Mas o tempo passou e provou que sua mãe sempre estivera certa, que o ser humano é interesseiro, superficial e, as piores características para ela, mentiroso e desleal. À ela foi ensinado quem eram as pessoas, mas não como se defender delas. E Melissa tinha um enorme medo de acreditar, confiar, se entregar. Quando algo do tipo ameaçava acontecer, ela se distanciava pensando nos males que o outro poderia lhe causar. Assim o tempo foi passando e ela sempre arisca, desconfiada, descrente. Nunca criava expectativas ou fazia planos, pois sabia de antemão que algo poderia acontecer e impedi-la de concretizar o que desejava. Vivia um dia por vez.

Quando se deparava com qualquer sentimento, ela o unia com a desconfiança, o medo e o ceticismo: “Está querendo me enganar, me usar. Mas eu não deixarei”. E, realmente, jamais apareceu alguém para desmentir sua tese.

Agora, ali, estirada na cama, nua, ela pensava se não fora dura demais ao não se dar nenhuma chance. Ao mesmo tempo lhe vinha à mente o terror do engano e da mentira. Para que dar chances? Para que eu quebre a cara? Na verdade nem sempre Melissa fora totalmente indiferente às pessoas que tentavam, em vão, se aproximar dela. Muitas noites passou sem dormir pensando no que sentia ao mesmo tempo em que o medo ia crescendo dentro dela.
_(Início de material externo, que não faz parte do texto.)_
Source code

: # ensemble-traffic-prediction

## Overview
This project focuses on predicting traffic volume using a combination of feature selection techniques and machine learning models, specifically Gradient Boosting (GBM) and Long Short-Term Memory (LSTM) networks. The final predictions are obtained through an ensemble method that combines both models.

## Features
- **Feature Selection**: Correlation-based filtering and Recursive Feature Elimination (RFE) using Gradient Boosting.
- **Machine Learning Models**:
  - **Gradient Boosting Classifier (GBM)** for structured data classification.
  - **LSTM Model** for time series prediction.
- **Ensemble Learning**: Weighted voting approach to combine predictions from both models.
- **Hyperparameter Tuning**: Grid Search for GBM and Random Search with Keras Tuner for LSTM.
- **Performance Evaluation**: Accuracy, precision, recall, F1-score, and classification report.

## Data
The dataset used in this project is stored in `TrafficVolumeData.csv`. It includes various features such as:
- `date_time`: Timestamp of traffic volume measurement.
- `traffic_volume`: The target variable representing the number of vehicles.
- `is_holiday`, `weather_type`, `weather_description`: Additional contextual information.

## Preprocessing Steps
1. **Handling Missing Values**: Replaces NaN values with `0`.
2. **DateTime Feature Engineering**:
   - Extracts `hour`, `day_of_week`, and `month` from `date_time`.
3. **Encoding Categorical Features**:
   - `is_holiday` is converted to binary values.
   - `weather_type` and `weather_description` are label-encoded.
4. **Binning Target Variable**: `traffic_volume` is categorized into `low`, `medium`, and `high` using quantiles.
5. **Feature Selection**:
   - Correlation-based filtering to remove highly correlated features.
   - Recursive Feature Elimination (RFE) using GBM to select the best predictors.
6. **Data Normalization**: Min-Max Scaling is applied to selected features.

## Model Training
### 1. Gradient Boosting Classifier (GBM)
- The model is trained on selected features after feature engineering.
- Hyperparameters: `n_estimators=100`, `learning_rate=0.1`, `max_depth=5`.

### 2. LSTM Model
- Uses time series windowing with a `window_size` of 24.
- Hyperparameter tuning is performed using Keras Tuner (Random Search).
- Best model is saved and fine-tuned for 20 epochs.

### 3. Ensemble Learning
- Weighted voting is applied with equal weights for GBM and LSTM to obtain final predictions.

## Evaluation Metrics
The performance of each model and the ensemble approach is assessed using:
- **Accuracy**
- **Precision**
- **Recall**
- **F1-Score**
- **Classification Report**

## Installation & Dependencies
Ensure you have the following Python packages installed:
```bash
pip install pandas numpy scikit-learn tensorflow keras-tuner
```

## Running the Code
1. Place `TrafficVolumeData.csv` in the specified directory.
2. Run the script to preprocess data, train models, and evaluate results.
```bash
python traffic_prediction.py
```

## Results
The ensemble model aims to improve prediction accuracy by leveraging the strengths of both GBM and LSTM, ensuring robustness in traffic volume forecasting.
Não, ela jamais soube o que é felicidade e nem constatara que ela existia, pois estava sempre ouvindo histórias de dores, sofrimentos, traições, deslealdades e mentiras. Mas que diabos? Por que o homem não pode ser honesto e sincero, somente assim adquirindo a possibilidade de ser e fazer o outro feliz? Por mais que pensasse não conseguia chegar à nenhuma conclusão.
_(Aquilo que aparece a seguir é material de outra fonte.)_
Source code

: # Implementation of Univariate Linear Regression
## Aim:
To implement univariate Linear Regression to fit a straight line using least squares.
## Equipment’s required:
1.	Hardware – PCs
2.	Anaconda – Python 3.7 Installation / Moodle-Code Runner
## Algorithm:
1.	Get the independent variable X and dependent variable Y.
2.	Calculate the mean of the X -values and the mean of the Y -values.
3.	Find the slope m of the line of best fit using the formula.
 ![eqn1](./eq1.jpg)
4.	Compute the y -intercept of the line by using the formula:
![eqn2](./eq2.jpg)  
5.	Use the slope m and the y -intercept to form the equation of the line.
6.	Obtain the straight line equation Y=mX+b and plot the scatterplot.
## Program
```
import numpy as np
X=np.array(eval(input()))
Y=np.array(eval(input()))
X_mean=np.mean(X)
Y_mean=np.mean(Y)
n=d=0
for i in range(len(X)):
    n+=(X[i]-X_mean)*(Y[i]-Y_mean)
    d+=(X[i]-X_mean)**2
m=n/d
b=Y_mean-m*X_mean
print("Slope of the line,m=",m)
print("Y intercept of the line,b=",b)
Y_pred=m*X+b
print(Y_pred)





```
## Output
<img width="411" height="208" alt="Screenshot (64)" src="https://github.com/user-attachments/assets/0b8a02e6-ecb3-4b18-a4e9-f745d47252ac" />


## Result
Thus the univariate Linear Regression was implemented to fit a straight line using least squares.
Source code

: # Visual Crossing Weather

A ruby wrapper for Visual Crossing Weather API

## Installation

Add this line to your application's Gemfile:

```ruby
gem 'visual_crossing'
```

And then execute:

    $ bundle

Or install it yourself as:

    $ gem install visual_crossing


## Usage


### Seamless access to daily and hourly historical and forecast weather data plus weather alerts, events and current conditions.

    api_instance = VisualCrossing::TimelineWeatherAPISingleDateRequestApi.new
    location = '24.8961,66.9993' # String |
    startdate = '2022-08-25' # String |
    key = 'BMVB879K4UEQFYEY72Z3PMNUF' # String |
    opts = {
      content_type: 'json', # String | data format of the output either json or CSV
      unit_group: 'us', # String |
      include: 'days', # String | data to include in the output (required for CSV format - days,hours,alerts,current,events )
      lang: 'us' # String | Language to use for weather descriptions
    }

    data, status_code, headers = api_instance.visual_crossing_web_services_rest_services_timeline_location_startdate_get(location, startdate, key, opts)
E agora essa tal de internet! Útil em muitos casos, mas geralmente mal utilizada pelas pessoas para enganar, iludir, mentir. As pessoas se buscavam ali, mas não era algo sincero e verdadeiro, era fruto de uma solidão e infelicidade que elas mesmas deixaram que fizessem parte de sua realidade. É, por mais duro que seja, é preciso que usemos de cautela na vida. E, dessa forma, Melissa fugia do mal que havia na humanidade, mas também não era feliz por mais que tentasse se auto bastar. Havia um vazio imenso dentro dela, uma tristeza por viver nesse mundo horrendo onde se bebia dor e lágrimas num só gole.
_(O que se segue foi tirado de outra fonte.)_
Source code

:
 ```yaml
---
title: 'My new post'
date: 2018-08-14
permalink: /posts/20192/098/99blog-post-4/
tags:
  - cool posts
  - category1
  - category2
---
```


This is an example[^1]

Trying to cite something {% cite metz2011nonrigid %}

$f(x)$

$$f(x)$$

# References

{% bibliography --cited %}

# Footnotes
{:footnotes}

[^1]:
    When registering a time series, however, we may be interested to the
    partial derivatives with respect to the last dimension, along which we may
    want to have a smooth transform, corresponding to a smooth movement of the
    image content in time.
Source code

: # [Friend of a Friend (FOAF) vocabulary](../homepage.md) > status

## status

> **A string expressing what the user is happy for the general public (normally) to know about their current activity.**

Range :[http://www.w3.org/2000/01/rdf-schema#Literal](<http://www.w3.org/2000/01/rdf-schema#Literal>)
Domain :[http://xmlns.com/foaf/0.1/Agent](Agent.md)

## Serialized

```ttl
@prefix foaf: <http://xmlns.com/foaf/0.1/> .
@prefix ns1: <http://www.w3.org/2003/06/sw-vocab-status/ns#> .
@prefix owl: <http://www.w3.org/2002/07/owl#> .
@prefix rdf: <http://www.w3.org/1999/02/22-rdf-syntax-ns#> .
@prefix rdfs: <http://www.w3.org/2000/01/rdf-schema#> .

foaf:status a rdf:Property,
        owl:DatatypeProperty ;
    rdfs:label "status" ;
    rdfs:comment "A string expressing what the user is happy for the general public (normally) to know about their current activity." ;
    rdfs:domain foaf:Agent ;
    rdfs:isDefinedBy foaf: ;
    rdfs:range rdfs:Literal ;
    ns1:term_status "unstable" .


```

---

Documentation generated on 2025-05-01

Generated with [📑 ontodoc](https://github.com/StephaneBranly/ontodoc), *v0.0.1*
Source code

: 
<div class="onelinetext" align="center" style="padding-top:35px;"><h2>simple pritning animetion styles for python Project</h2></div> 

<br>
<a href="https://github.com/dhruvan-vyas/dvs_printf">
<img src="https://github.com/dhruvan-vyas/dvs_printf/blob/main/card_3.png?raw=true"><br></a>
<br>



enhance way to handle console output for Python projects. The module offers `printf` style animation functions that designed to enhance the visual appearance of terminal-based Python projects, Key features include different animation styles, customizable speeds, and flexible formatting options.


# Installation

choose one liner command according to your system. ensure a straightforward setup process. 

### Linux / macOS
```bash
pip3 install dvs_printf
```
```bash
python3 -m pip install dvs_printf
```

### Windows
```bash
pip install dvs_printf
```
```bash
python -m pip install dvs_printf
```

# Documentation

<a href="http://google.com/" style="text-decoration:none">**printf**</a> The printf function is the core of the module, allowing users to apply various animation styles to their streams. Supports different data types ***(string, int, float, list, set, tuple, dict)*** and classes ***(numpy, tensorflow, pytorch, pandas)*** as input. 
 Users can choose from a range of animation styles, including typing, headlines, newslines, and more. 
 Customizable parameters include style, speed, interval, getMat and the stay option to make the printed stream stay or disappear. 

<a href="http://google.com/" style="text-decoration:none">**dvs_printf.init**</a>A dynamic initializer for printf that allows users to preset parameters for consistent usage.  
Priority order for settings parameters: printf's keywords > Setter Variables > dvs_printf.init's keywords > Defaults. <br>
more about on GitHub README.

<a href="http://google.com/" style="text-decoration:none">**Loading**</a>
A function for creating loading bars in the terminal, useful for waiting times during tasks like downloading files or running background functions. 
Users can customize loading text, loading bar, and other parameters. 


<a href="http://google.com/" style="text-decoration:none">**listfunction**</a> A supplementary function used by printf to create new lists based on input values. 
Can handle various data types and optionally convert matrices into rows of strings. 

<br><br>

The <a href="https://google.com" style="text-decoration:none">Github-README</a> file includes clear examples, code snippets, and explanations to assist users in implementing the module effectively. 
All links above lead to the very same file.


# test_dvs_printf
Juntamente com os pequenos prazeres que preenchiam sua vida, na mesa de cabeceira havia caixas e mais caixas de remédios que o médico lhe receitara, para suportar as tristezas que habitavam seu interior. Todos em quem confiava se foram. Não tinha nem mesmo para quem telefonar em um momento de extrema angústia, sentimento que é conhecido pelos que não digeriram o mal do mundo.

Como um autômato, Melissa se levantou, colocou uma camiseta e decidiu: não quero ler e nem ver filmes. Abriu a mesinha, tirou 3 comprimidos e tomou. Sim, dormir muito e esquecer que ainda estou aqui, nessa vida imbecil, porque Deus (ou seja lá quem manda no mundo) se esqueceu de vir me buscar.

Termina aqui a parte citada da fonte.